In the City of Vancouver, requirements exceed the provincial baseline. Vancouver has been an early adopter and leader in Step Code implementation, requiring Step 3 or higher for laneway and carriage houses since May 2023. The city's Zero Emissions Building Plan further requires that new buildings, including laneway houses, be designed to produce zero operational emissions, which in practice means all-electric mechanical systems — no gas fireplaces, gas stoves, or gas heating. If you are building a laneway house in the City of Vancouver, plan for an electric air-source heat pump for space heating and cooling, a heat pump hot water heater, and an HRV (heat recovery ventilator) for fresh air.
Other Metro Vancouver municipalities set their own Step Code adoption levels.
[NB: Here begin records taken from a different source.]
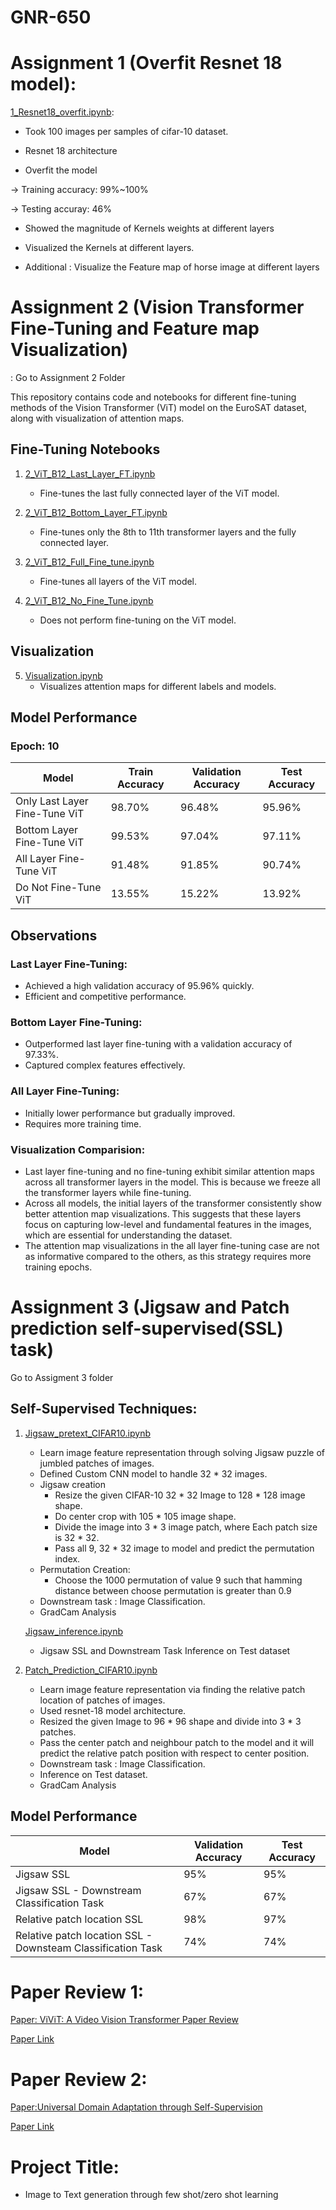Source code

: # GNR-650

# Assignment 1 (Overfit Resnet 18 model):  

[1_Resnet18_overfit.ipynb](1_Resnet18_overfit.ipynb):

- Took 100 images per samples of cifar-10 dataset.

- Resnet 18 architecture

- Overfit the model

-> Training accuracy: 99%~100%

-> Testing accuray: 46%

- Showed the magnitude of Kernels weights at different layers

- Visualized the Kernels at different layers.

- Additional : Visualize the Feature map of horse image at different layers


# Assignment 2 (Vision Transformer Fine-Tuning and Feature map Visualization)
: Go to Assignment 2 Folder

This repository contains code and notebooks for different fine-tuning methods of the Vision Transformer (ViT) model on the EuroSAT dataset, along with visualization of attention maps.

## Fine-Tuning Notebooks

1. [2_ViT_B12_Last_Layer_FT.ipynb](Assignment_2/2_ViT_B12_Last_Layer_FT.ipynb)
   - Fine-tunes the last fully connected layer of the ViT model.

2. [2_ViT_B12_Bottom_Layer_FT.ipynb](Assignment_2/2_ViT_B12_Bottom_Layer_FT.ipynb)
   - Fine-tunes only the 8th to 11th transformer layers and the fully connected layer.

3. [2_ViT_B12_Full_Fine_tune.ipynb](Assignment_2/2_ViT_B12_Full_Fine_tune.ipynb)
   - Fine-tunes all layers of the ViT model.

4. [2_ViT_B12_No_Fine_Tune.ipynb](Assignment_2/2_ViT_B12_No_Fine_Tune.ipynb)
   - Does not perform fine-tuning on the ViT model.

## Visualization

5. [Visualization.ipynb](Assignment_2/Visualization.ipynb)
   - Visualizes attention maps for different labels and models.

## Model Performance

### Epoch: 10

| Model                    | Train Accuracy | Validation Accuracy | Test Accuracy |
|--------------------------|----------------|----------------------|---------------|
| Only Last Layer Fine-Tune ViT | 98.70%         | 96.48%               | 95.96%        |
| Bottom Layer Fine-Tune ViT    | 99.53%         | 97.04%               | 97.11%        |
| All Layer Fine-Tune ViT       | 91.48%         | 91.85%               | 90.74%        |
| Do Not Fine-Tune ViT         | 13.55%         | 15.22%               | 13.92%        |

## Observations

### Last Layer Fine-Tuning:
- Achieved a high validation accuracy of 95.96% quickly.
- Efficient and competitive performance.

### Bottom Layer Fine-Tuning:
- Outperformed last layer fine-tuning with a validation accuracy of 97.33%.
- Captured complex features effectively.

### All Layer Fine-Tuning:
- Initially lower performance but gradually improved.
- Requires more training time.

### Visualization Comparision:

- Last layer fine-tuning and no fine-tuning exhibit similar attention maps across all transformer layers in the model. This is because we freeze all the transformer layers while fine-tuning.
- Across all models, the initial layers of the transformer consistently show better attention map visualizations. This suggests that these layers focus on capturing low-level and fundamental features in the images, which are essential for understanding the dataset.
- The attention map visualizations in the all layer fine-tuning case are not as informative compared to the others, as this strategy requires more training epochs.

# Assignment 3 (Jigsaw and Patch prediction self-supervised(SSL) task)
Go to Assigment 3 folder

## Self-Supervised Techniques:

1. [Jigsaw_pretext_CIFAR10.ipynb](Assignment_3/Jigsaw_pretext_CIFAR10.ipynb)
   - Learn image feature representation through solving Jigsaw puzzle of jumbled patches of images.
   - Defined Custom CNN model to handle 32 * 32 images.
   - Jigsaw creation
      - Resize the given CIFAR-10 32 * 32 Image to 128 * 128 image shape.
      - Do center crop with 105 * 105 image shape.
      - Divide the image into 3 * 3 image patch, where Each patch size is 32 * 32.
      - Pass all 9, 32 * 32 image to model and predict the permutation index.
   - Permutation Creation:
      - Choose the 1000 permutation of value 9 such that hamming distance between choose permutation is greater than 0.9
   - Downstream task : Image Classification.
   - GradCam Analysis

   [Jigsaw_inference.ipynb](Assignment_3/Jigsaw_inference.ipynb)
   - Jigsaw SSL and Downstream Task Inference on Test dataset
   
3. [Patch_Prediction_CIFAR10.ipynb](Assignment_3/Patch_Prediction_CIFAR10.ipynb)
   - Learn image feature representation via finding the relative patch location of patches of images.
   - Used resnet-18 model architecture.
   - Resized the given Image to 96 * 96 shape and divide into 3 * 3 patches.
   - Pass the center patch and neighbour patch to the model and it will predict the relative patch position with respect to center position.
   - Downstream task : Image Classification.
   - Inference on Test dataset.
   - GradCam Analysis

     
## Model Performance

| Model                    | Validation Accuracy | Test Accuracy |
|--------------------------|----------------------|---------------|
| Jigsaw SSL |       95%          |    95%     |   
| Jigsaw SSL - Downstream Classification Task                 |    67%     |   67% 
| Relative patch location SSL                       |  98%       |    97%
| Relative patch location SSL - Downsteam Classification Task                          |   74%     | 74%





# Paper Review 1:

[Paper: ViViT: A Video Vision Transformer Paper Review](GNR_650__Paper_Review_1.pdf)

[Paper Link](https://arxiv.org/abs/2103.15691)


# Paper Review 2:
[Paper:Universal Domain Adaptation through Self-Supervision](GNR_650__Paper_Review_2.pdf)

[Paper Link](https://proceedings.neurips.cc/paper/2020/file/bb7946e7d85c81a9e69fee1cea4a087c-Paper.pdf)

# Project Title:
- Image to Text generation through few shot/zero shot learning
Burnaby, New Westminster, and North Vancouver have also adopted relatively aggressive Step Code requirements for small residential buildings. Richmond, Surrey, and Delta have adopted the Step Code but in some cases at slightly lower steps, though the 2024 provincial code update effectively raises everyone's floor. You should confirm the current requirement with your municipality's building department before finalizing your design, as these levels continue to evolve.
From a cost perspective, meeting Step Code requirements adds approximately $15,000 to $40,000 to the construction cost of a typical laneway house compared to a hypothetical code-minimum build, depending on the step level and the specific measures required. The largest cost items are typically high-performance windows and doors ($8,000 to $15,000 premium), enhanced insulation and air barrier detailing ($5,000 to $12,000), a heat pump system ($8,000 to $14,000 installed), and the mandatory blower-door airtightness test ($500 to $1,000). However, these investments pay back through substantially lower energy bills — a Step Code-compliant laneway house with a heat pump system typically costs $60 to $100 per month to heat and cool in Metro Vancouver's mild marine climate, compared to $150 to $250 for a conventionally built and gas-heated unit of similar size.
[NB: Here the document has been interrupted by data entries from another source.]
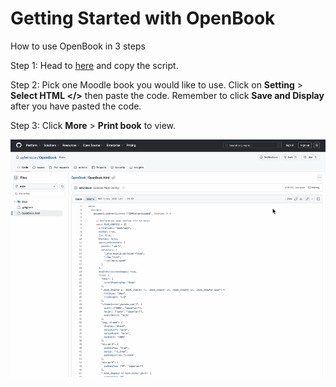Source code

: # Getting Started with OpenBook

How to use OpenBook in 3 steps

Step 1: Head to [here](https://github.com/aylwinscw/OpenBook/blob/main/OpenBook.html) and copy the script.

Step 2: Pick one Moodle book you would like to use. Click on **Setting** > **Select HTML </>** then paste the code. Remember to click **Save and Display** after you have pasted the code.

Step 3: Click **More** > **Print book** to view.

![GIF Instruction](docs/How-to-use-OpenBook.gif)
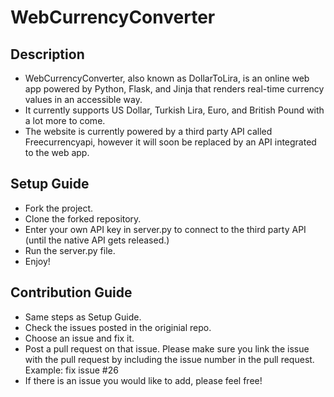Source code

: # WebCurrencyConverter

## Description
* WebCurrencyConverter, also known as DollarToLira, is an online web app powered by Python, Flask, and Jinja that renders real-time currency values in an accessible way. 
* It currently supports US Dollar, Turkish Lira, Euro, and British Pound with a lot more to come.
* The website is currently powered by a third party API called Freecurrencyapi, however it will soon be replaced by an API integrated to the web app.

## Setup Guide
* Fork the project.
* Clone the forked repository.
* Enter your own API key in server.py to connect to the third party API (until the native API gets released.)
* Run the server.py file.
* Enjoy!

## Contribution Guide
* Same steps as Setup Guide.
* Check the issues posted in the originial repo.
* Choose an issue and fix it.
* Post a pull request on that issue. Please make sure you link the issue with the pull request by including the issue number in the pull request. Example: fix issue #26
* If there is an issue you would like to add, please feel free!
Your builder or architect should engage an energy adviser early in the design process to run energy modelling and confirm that the proposed wall assemblies, window specifications, and mechanical systems will meet the required step level. This modelling is a mandatory part of the permit application for Step Code compliance and must be completed by a certified energy adviser registered with Natural Resources Canada.